Au sud, les observateurs parlent d’un « véritable tremblement de terre » politique avec le succès aux élections municipales et régionales en Espagne de deux mouvements apparus récemment aux dépens des partis établis, le Parti populaire à droite et le PSOE (socialiste) à gauche. A Madrid et à Barcelone, les héritiers des Indignés qui ont occupé les places espagnoles en 2011 en protestation contre les conséquences de la crise ont de bonnes chances, avec l’appoint des socialistes, de désigner le premier des édiles. En l’occurrence deux femmes, Manuela Carmona, dans la capitale espagnole, et Ada Colau, dans la capitale catalane.
A Madrid, Madrid Ahora, l’alliance autour de Podemos a fait jeu égal avec le Parti populaire qui gérait la mairie depuis 1991. A Barcelone, En Comu, a gagné un siège de plus que le parti conservateur indépendantiste du maire sortant. « Si se puede ! », un « Yes, we can » à la castillane, scandaient les manifestants de Madrid pour exprimer leur joie. Au niveau national, Ciudadanos, une nouvelle formation centriste, est devenue la troisième force du pays avec 6,5% des voix, pour sa première apparition dans une élection. Ces élections locales sont-elles une répétition pour les élections générales de l’automne ? L’Espagne est-elle sur le chemin de la Grèce où la gauche radicale Syriza a gagné le pouvoir en janvier ?
C’est possible. Ce n’est pas sûr. Les électeurs ne se comportent pas nécessairement de la même façon quand il s’agit de désigner des dirigeants locaux et quand le gouvernement central est en jeu. Mais il n’en reste pas moins que les deux partis qui alternaient au pouvoir depuis la fin du franquisme voient leur domination sur la vie politique espagnole contestée. Ils sont tenus pour responsables de la crise et de ses conséquences sociales que la reprise macro-économique n’a pas adoucies.
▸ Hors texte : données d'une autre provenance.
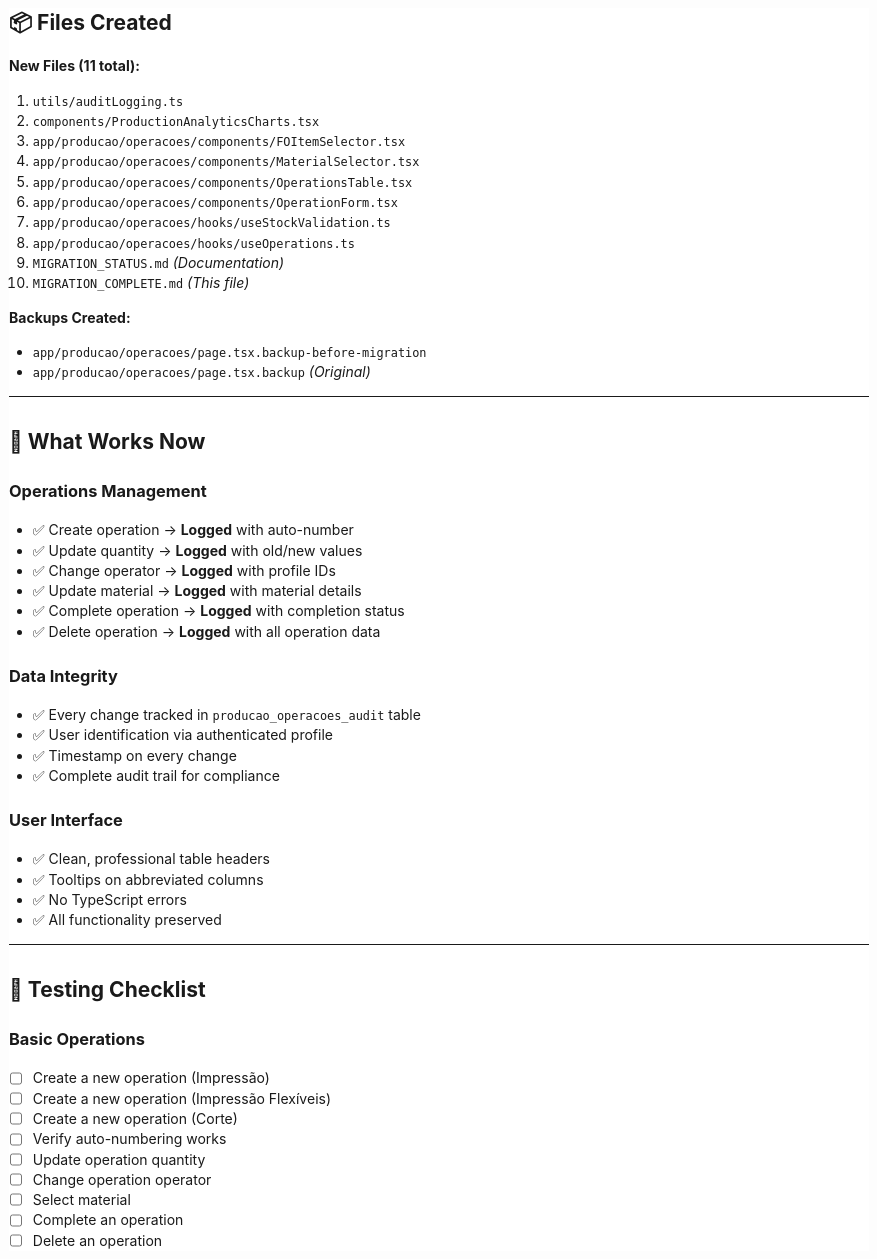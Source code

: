 
## 📦 Files Created

**New Files (11 total):**
1. `utils/auditLogging.ts`
2. `components/ProductionAnalyticsCharts.tsx`
3. `app/producao/operacoes/components/FOItemSelector.tsx`
4. `app/producao/operacoes/components/MaterialSelector.tsx`
5. `app/producao/operacoes/components/OperationsTable.tsx`
6. `app/producao/operacoes/components/OperationForm.tsx`
7. `app/producao/operacoes/hooks/useStockValidation.ts`
8. `app/producao/operacoes/hooks/useOperations.ts`
9. `MIGRATION_STATUS.md` *(Documentation)*
10. `MIGRATION_COMPLETE.md` *(This file)*

**Backups Created:**
- `app/producao/operacoes/page.tsx.backup-before-migration`
- `app/producao/operacoes/page.tsx.backup` *(Original)*

---

## 🎯 What Works Now

### Operations Management
- ✅ Create operation → **Logged** with auto-number
- ✅ Update quantity → **Logged** with old/new values
- ✅ Change operator → **Logged** with profile IDs
- ✅ Update material → **Logged** with material details
- ✅ Complete operation → **Logged** with completion status
- ✅ Delete operation → **Logged** with all operation data

### Data Integrity
- ✅ Every change tracked in `producao_operacoes_audit` table
- ✅ User identification via authenticated profile
- ✅ Timestamp on every change
- ✅ Complete audit trail for compliance

### User Interface
- ✅ Clean, professional table headers
- ✅ Tooltips on abbreviated columns
- ✅ No TypeScript errors
- ✅ All functionality preserved

---

## 🚀 Testing Checklist

### Basic Operations
- [ ] Create a new operation (Impressão)
- [ ] Create a new operation (Impressão Flexíveis)
- [ ] Create a new operation (Corte)
- [ ] Verify auto-numbering works
- [ ] Update operation quantity
- [ ] Change operation operator
- [ ] Select material
- [ ] Complete an operation
- [ ] Delete an operation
Coup de barre politique à gauche en Espagne, retour conservateur et nationaliste en Pologne, bouleversement des mœurs en Irlande… les Etats européens cheminent dans des directions opposées. On peut s’en étonner après plusieurs décennies de vie commune. On peut aussi se rassurer en prenant acte de la diversité. Un atout certes, mais difficile à gérer.